Según explica COENV, “se producen retrasos tanto a la llegada a los centros como a la salida de estos en los que pacientes después de estar 4 ó 5 horas de tratamiento se ven obligados que esperar una o, incluso dos horas sentados en sillas”

Los enfermos con problemas renales de Valencia, que deben someterse a tratamientos de diálisis de por vida, han manifestado una queja formal ante la Conselleria de Sanidad, por el deficiente funcionamiento del servicio de transporte que debe recogerles y llevarlos a los centros concertados y luego devolverles a sus hogares.

En concreto, se producen retrasos tanto a la llegada a los centros como a la salida de estos en los que pacientes, después de estar 4 ó 5 horas de tratamiento, se ven obligados que esperar una o, incluso dos horas sentados en sillas.

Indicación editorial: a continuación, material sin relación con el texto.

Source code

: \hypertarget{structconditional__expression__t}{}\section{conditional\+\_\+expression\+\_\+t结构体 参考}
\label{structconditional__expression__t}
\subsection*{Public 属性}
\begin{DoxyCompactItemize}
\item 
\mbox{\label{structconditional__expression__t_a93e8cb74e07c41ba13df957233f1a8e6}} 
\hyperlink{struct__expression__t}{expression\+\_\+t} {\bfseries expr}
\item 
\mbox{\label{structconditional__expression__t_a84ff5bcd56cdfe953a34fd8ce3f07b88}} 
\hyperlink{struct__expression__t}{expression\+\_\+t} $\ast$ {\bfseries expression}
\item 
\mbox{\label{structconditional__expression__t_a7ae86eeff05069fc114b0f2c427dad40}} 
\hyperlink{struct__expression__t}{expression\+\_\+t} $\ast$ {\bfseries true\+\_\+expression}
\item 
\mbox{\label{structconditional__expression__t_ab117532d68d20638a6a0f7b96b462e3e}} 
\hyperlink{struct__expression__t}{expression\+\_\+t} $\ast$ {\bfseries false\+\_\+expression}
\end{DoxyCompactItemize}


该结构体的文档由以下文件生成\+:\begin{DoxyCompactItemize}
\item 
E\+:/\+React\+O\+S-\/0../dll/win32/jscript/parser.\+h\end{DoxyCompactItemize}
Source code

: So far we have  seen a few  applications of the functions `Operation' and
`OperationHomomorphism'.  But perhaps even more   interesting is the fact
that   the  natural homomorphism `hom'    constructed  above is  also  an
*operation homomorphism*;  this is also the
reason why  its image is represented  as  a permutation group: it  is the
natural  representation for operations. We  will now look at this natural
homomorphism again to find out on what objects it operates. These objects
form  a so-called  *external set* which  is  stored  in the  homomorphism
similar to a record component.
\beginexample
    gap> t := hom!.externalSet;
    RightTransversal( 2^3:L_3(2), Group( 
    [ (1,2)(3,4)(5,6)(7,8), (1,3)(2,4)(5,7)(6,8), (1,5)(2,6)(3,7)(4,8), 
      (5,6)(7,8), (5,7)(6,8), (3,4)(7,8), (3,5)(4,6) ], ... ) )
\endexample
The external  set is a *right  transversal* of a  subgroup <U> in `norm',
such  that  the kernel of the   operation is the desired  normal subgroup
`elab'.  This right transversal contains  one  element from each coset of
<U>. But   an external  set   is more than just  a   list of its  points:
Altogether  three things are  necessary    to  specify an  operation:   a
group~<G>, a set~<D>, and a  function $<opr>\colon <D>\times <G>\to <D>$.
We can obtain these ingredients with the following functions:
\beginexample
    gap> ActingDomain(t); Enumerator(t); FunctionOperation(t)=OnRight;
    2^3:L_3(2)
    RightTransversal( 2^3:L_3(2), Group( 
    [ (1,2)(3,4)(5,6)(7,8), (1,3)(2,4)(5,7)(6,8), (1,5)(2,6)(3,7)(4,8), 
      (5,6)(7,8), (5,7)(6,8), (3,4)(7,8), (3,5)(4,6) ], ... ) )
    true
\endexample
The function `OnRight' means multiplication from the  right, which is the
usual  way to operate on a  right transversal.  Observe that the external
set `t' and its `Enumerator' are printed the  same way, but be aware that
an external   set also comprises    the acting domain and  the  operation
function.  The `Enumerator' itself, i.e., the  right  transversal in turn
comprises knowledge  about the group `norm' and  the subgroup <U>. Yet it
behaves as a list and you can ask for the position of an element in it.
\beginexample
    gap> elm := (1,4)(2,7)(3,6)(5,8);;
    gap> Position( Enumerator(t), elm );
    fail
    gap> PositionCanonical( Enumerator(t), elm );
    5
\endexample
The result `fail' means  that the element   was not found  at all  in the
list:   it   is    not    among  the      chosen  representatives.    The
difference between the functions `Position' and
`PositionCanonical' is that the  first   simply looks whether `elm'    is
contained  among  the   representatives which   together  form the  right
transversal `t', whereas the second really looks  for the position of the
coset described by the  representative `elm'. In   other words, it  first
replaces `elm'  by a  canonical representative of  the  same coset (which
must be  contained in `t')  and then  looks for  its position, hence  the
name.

Estas personas deben asumir tanto los pocos vehículos que se destinan para realizar el reparto, como su poca frecuencia. Una situación que genera a los pacientes tiempos de espera innecesarios de más de una hora, que sumada a las cuatro horas que permanecen conectados al dializador, convierten las jornadas en eternas.

Por ejemplo, en el turno de noche (de 19.00 a 23.000 horas), en muchos casos, la empresa que se dedica a este transporte sólo envía una ambulancia para hacer dos rutas distintas. Una ruta con cuatro pacientes a la zona sur de Valencia y otra, con tres pacientes, a la zona noroeste. Un hándicap que también provoca retrasos y trayectos interminables para los enfermos crónicos con salud delicada.

Sólo viene una ambulancia, lo que provoca que los cuatro pacientes de una zona vayamos a recorrer, junto con los dos de la otra zona, toda la parte contraria de Valencia a nuestro domicilio, retrasando la hora de llegada y estando más tiempo del necesario viajando en la ambulancia”, según critica uno de los afectados que reitera que se trata de personas problemas de salud crónicos.

Desde el Colegio Oficial de Enfermería de Valencia (COENV) se recuerda que cuando un paciente requiere de este servicio es porque lo necesita, ya no solo por la tranquilidad que se siente, sino también por la seguridad, ya que desplazarse al domicilio después de un tratamiento resulta peligroso.

Estas personas salen agotadas, con tensiones bajas y tener que desplazarse sus propios medios supone un riesgo para el tráfico, ya que conducir después de un tratamiento de diálisis no es aconsejable.

Los pacientes han expresado al Colegio Oficial de Enfermería de Valencia su indignación y exponen que la empresa responsable del reparto de personas “no está cumpliendo en ningún momento con el contrato de recogida y entrega. Por eso, estamos dispuestos a denunciar a quien corresponda por esta dejación de responsabilidades”. Un problema que radica en la falta de recursos para las ambulancias, porque se trata de un servicio público que está subcontratado por la empresa adjudicataria.

Este problema se suma al de la precariedad y lentitud del transporte durante el viaje de vuelta a los hogares una vez superadas las agotadoras cuatro horas que los pacientes permanecen enganchados a la máquina. Los pacientes de edad avanzada no son autónomos y necesitan de la ayuda para su movilidad, pasan horas sentados en sillas de ruedas en medio de pasillos después de un tratamiento.

También se dan casos que los recogen con demasiada antelación en sus domicilios y llegan con bastante tiempo y tienen que esperar en sillas para entrar, algunos pacientes ya llegan agotados al tratamiento.

En varias ocasiones envían una ambulancia para hacer el reparto de las que están destinadas a dar el servicio a la cárcel de Picassent. Un inconveniente porque esta ambulancia carece de sistema para abrir la puerta desde dentro y se produce un accidente, los ocupantes del interior no podrían salir y quedarían atrapados.